If $K\subset{\mathbb{R}}$ closed and bounded, then K compact Proof (without covers)

Question

I have already proved the reverse (Heine-Borel Theorem) by use of the Bolzano Weierstrass Theorem, but, reading several proofs of this forward direction, am yet to come across a (short) proof which shows this without the need for open covers - note, here I define a compact set to be a subset $K\subset{\mathbb{R}}$ such that every sequence in $K$ has a subsequence that converges to a limit that is also in $K$ Could someone please show thus this forwards direction (closed and bounded, then compact) without resorting to open covers (not for lack of knowledge, but as covers appear on the next page of this theorem in the book I'm studying).

Answer 1

Let $(x_n)_{n \geq 1} \subseteq K$. Since $K$ is bounded, so is this sequence.
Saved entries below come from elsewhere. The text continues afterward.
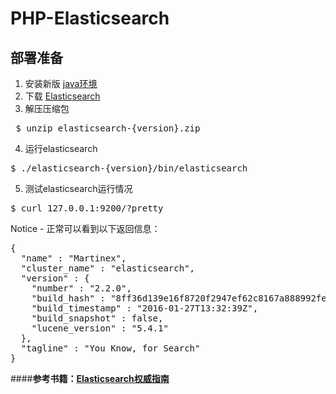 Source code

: # PHP-Elasticsearch
## 部署准备
1. 安装新版 <a href="http://www.java.com" target="_blank">java环境</a><br/>
2. 下载 <a href="http://www.elasticsearch.org/download" target="_blank">Elasticsearch</a><br/>
3. 解压压缩包
<pre> $ unzip elasticsearch-{version}.zip</pre>
4. 运行elasticsearch
<pre>$ ./elasticsearch-{version}/bin/elasticsearch</pre>
5. 测试elasticsearch运行情况
<pre>$ curl 127.0.0.1:9200/?pretty</pre>
Notice - 正常可以看到以下返回信息：
<pre>
{
  "name" : "Martinex",
  "cluster_name" : "elasticsearch",
  "version" : {
    "number" : "2.2.0",
    "build_hash" : "8ff36d139e16f8720f2947ef62c8167a888992fe",
    "build_timestamp" : "2016-01-27T13:32:39Z",
    "build_snapshot" : false,
    "lucene_version" : "5.4.1"
  },
  "tagline" : "You Know, for Search"
}
</pre>

####<b>参考书籍：<a href="https://www.gitbook.com/book/looly/elasticsearch-the-definitive-guide-cn/details" target="_blank">Elasticsearch权威指南</a></b>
By Bolzano-Weierstraß, there exists a convergent (in the whole space) subsequence $(x_{n_j})_{j \geq 1}$. Since $K$ is closed, this subsequence converges in $K$.

Answer 2

Let $ x_n $ be a sequence in $ K $, which is a closed and bounded subset of $ \mathbb R $. It is a well known property of $ \mathbb R $ that any sequence has a monotone subsequence, so let $ x_{k_n} $ be a monotone subsequence. Then $ x_{k_n} $ is a monotone, bounded (as $ K $ is bounded) sequence in $ \mathbb R $. By the least upper bound property of $ \mathbb R $, $ x_{k_n} $ converges to some $ x \in \mathbb R $. Then as $ K $ is closed and $ x_n $ is a sequence in $ K $, $ x \in K $, which shows compactness of $ K $.